The Baofeng UV-5X3 is a Tri-band radio offering operation on 2m,1.25m, and 70cm bands. Most popular portable radios are on 2m and 70cm because its easier to manufacture a radio that performs well on these bands. 1.25m however makes things a bit harder to do. Specifically it is difficult to make an antenna that is resonant on all three bands. The UV-5X3 gets around this by giving a dual band antenna for use on 2m and 70cm and an additional antenna for 1.25m. Right now it seems that there is a lot of hype surrounding the Nagoya brand antennas and Nagoya offers a tri-bander, the NA-320A. I decided to order a UV-5X3 and the Nagoya NA-320A to see if I could get a radio that does better on 1.25m than my old Yaesu VX-7R. This

Here (See below) is a screen shot of the Dual band (2m/70cm) antenna that comes with the UV-5X3. As you can see its not too bad.

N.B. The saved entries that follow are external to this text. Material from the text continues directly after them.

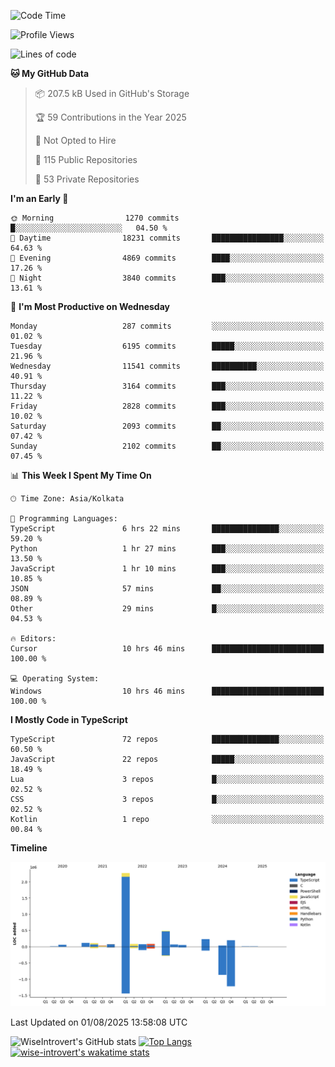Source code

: <!--START_SECTION:waka-->
![Code Time](http://img.shields.io/badge/Code%20Time-2%2C423%20hrs%209%20mins-blue)

![Profile Views](http://img.shields.io/badge/Profile%20Views-0-blue)

![Lines of code](https://img.shields.io/badge/From%20Hello%20World%20I%27ve%20Written-4.0%20million%20lines%20of%20code-blue)

**🐱 My GitHub Data** 

> 📦 207.5 kB Used in GitHub's Storage 
 > 
> 🏆 59 Contributions in the Year 2025
 > 
> 🚫 Not Opted to Hire
 > 
> 📜 115 Public Repositories 
 > 
> 🔑 53 Private Repositories 
 > 
**I'm an Early 🐤** 

```text
🌞 Morning                1270 commits        █░░░░░░░░░░░░░░░░░░░░░░░░   04.50 % 
🌆 Daytime                18231 commits       ████████████████░░░░░░░░░   64.63 % 
🌃 Evening                4869 commits        ████░░░░░░░░░░░░░░░░░░░░░   17.26 % 
🌙 Night                  3840 commits        ███░░░░░░░░░░░░░░░░░░░░░░   13.61 % 
```
📅 **I'm Most Productive on Wednesday** 

```text
Monday                   287 commits         ░░░░░░░░░░░░░░░░░░░░░░░░░   01.02 % 
Tuesday                  6195 commits        █████░░░░░░░░░░░░░░░░░░░░   21.96 % 
Wednesday                11541 commits       ██████████░░░░░░░░░░░░░░░   40.91 % 
Thursday                 3164 commits        ███░░░░░░░░░░░░░░░░░░░░░░   11.22 % 
Friday                   2828 commits        ███░░░░░░░░░░░░░░░░░░░░░░   10.02 % 
Saturday                 2093 commits        ██░░░░░░░░░░░░░░░░░░░░░░░   07.42 % 
Sunday                   2102 commits        ██░░░░░░░░░░░░░░░░░░░░░░░   07.45 % 
```


📊 **This Week I Spent My Time On** 

```text
🕑︎ Time Zone: Asia/Kolkata

💬 Programming Languages: 
TypeScript               6 hrs 22 mins       ███████████████░░░░░░░░░░   59.20 % 
Python                   1 hr 27 mins        ███░░░░░░░░░░░░░░░░░░░░░░   13.50 % 
JavaScript               1 hr 10 mins        ███░░░░░░░░░░░░░░░░░░░░░░   10.85 % 
JSON                     57 mins             ██░░░░░░░░░░░░░░░░░░░░░░░   08.89 % 
Other                    29 mins             █░░░░░░░░░░░░░░░░░░░░░░░░   04.53 % 

🔥 Editors: 
Cursor                   10 hrs 46 mins      █████████████████████████   100.00 % 

💻 Operating System: 
Windows                  10 hrs 46 mins      █████████████████████████   100.00 % 
```

**I Mostly Code in TypeScript** 

```text
TypeScript               72 repos            ███████████████░░░░░░░░░░   60.50 % 
JavaScript               22 repos            █████░░░░░░░░░░░░░░░░░░░░   18.49 % 
Lua                      3 repos             █░░░░░░░░░░░░░░░░░░░░░░░░   02.52 % 
CSS                      3 repos             █░░░░░░░░░░░░░░░░░░░░░░░░   02.52 % 
Kotlin                   1 repo              ░░░░░░░░░░░░░░░░░░░░░░░░░   00.84 % 
```



**Timeline**

![Lines of Code chart](https://raw.githubusercontent.com/wise-introvert/wise-introvert/master/assets/bar_graph.png)


 Last Updated on 01/08/2025 13:58:08 UTC
<!--END_SECTION:waka-->

![WiseIntrovert's GitHub stats](https://github-readme-stats.vercel.app/api?username=wise-introvert&count_private=true&show_icons=true)
[![Top Langs](https://github-readme-stats.vercel.app/api/top-langs/?username=wise-introvert&langs_count=10)](https://github.com/anuraghazra/github-readme-stats)
[![wise-introvert's wakatime stats](https://github-readme-stats.vercel.app/api/wakatime?username=wiseintrovert)](https://github.com/anuraghazra/github-readme-stats)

The UHF portion is tuned to a lower frequency and the VHF side is still a little high in VSWR to call great but as far as cheap rubber duckies go I think this is expected results and usable. The UHF is getting rather poor when you start operating in the repeater portion of the band but it looks like the antenna is longer than it should be. A trim might improve this.

UV-5X3 dual-band antenna (VHF/UHF)

Below you will see a screenshot of the 1.25m antenna. Marker 2 is about where you will be operating for this band. As you can see the antenna is tuned for a little bit lower than this. I was able to trim off about 1.25 inches from this antenna which put 223Mhz right in the sweet spot.

UV-5X3 1.25m antenna

Here (See below) is a Picture of the Nagoya NA-320A. They managed to get the VSWR lowest in all the right places. At first look its a great trace for a portable antenna. Then you notice that almost the entire trace is above 3:1! what?! I spent some time looking for specs for this antenna but couldn’t find any. My guess is that its for a reason. I would not recommend this antenna based on this and the fact that its a rather large antenna. My guess is that most people will see a gain in receive signal and call it good but the TX will suffer and they have no way of knowing. Tools like this Anristu LMR master don’t come cheap so many Amateur Radio operators have little to go by other than on the air reports.

Nagoya NA-320A Tri-band antenna

4 thoughts on “UV-5X3 and Nagoya NA-320A Antenna review.”

  1. Out of curiosity have you verified that its not a fake? From reading I’ve learned there is a big problem with counterfeit Nagoya antennas. Ive also noticed information on these antenna is lacking at best so its completely possible they are riding the hype train all the way to the bank.

    1. As best as I can tell it is the real deal. It was purchased from BTECH, the packaging, silkscreen color and design all matched what other websites state as the real deal. The fact that the antenna was best tuned in the proper sections would tend to make me think it was real. Many of the clones are tuned to other portions of the bands. I am no expert on the subject of clone vs fake so I can only go off of what others say. For reference the package I received matched what is called authentic in this video: https://www.youtube.com/watch?v=lrcY7adFBbw

    1. This antenna will work and is cheap. I have tested an old Yaesu multi-band antenna from a VX-7R and it was tuned much better. The Yaesu is not high gain and needs an adapter though. If you are after high gain multi-band, I’m not sure what good options exist.